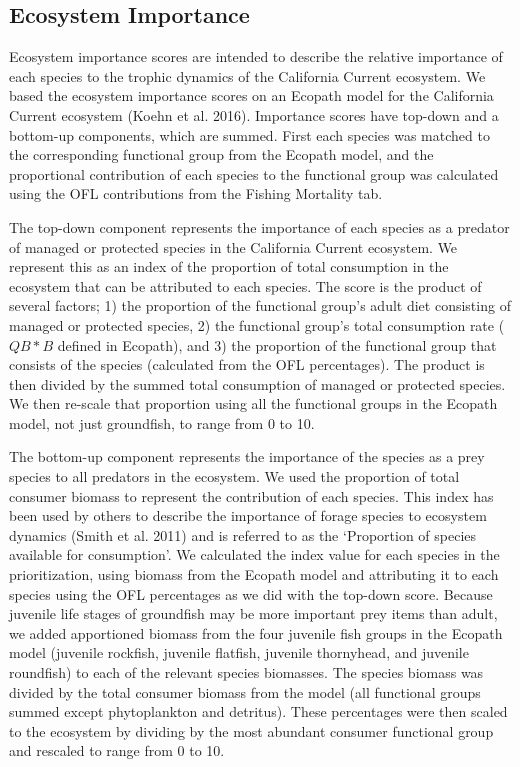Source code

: \documentclass[11pt,
  english,
  a4paper,
]{article}
\begin{document}
\hypertarget{ecosystem-importance}{%
\subsection{Ecosystem Importance}\label{ecosystem-importance}}

Ecosystem importance scores are intended to describe the relative importance of each species to the trophic dynamics of the California Current ecosystem. We based the ecosystem importance scores on an Ecopath model for the California Current ecosystem (Koehn et al. 2016). Importance scores have top-down and a bottom-up components, which are summed. First each species was matched to the corresponding functional group from the Ecopath model, and the proportional contribution of each species to the functional group was calculated using the OFL contributions from the Fishing Mortality tab.

The top-down component represents the importance of each species as a predator of managed or protected species in the California Current ecosystem. We represent this as an index of the proportion of total consumption in the ecosystem that can be attributed to each species. The score is the product of several factors; 1) the proportion of the functional group's adult diet consisting of managed or protected species, 2) the functional group's total consumption rate (\(QB*B\) defined in Ecopath), and 3) the proportion of the functional group that consists of the species (calculated from the OFL percentages). The product is then divided by the summed total consumption of managed or protected species. We then re-scale that proportion using all the functional groups in the Ecopath model, not just groundfish, to range from 0 to 10.

The bottom-up component represents the importance of the species as a prey species to all predators in the ecosystem. We used the proportion of total consumer biomass to represent the contribution of each species. This index has been used by others to describe the importance of forage species to ecosystem dynamics (Smith et al. 2011) and is referred to as the `Proportion of species available for consumption'. We calculated the index value for each species in the prioritization, using biomass from the Ecopath model and attributing it to each species using the OFL percentages as we did with the top-down score. Because juvenile life stages of groundfish may be more important prey items than adult, we added apportioned biomass from the four juvenile fish groups in the Ecopath model (juvenile rockfish, juvenile flatfish, juvenile thornyhead, and juvenile roundfish) to each of the relevant species biomasses. The species biomass was divided by the total consumer biomass from the model (all functional groups summed except phytoplankton and detritus). These percentages were then scaled to the ecosystem by dividing by the most abundant consumer functional group and rescaled to range from 0 to 10.
\end{document}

• What you have to do: The answer must be the lines above, word for word, from the first one through the line with "Ecosystem importance scores are", pictures excluded.

• Answer to the exercise:
Source code

: \documentclass[11pt,
  english,
  a4paper,
]{article}
\begin{document}
\hypertarget{ecosystem-importance}{%
\subsection{Ecosystem Importance}\label{ecosystem-importance}}

Ecosystem importance scores are intended to describe the relative importance of each species to the trophic dynamics of the California Current ecosystem. We based the ecosystem importance scores on an Ecopath model for the California Current ecosystem (Koehn et al. 2016). Importance scores have top-down and a bottom-up components, which are summed. First each species was matched to the corresponding functional group from the Ecopath model, and the proportional contribution of each species to the functional group was calculated using the OFL contributions from the Fishing Mortality tab.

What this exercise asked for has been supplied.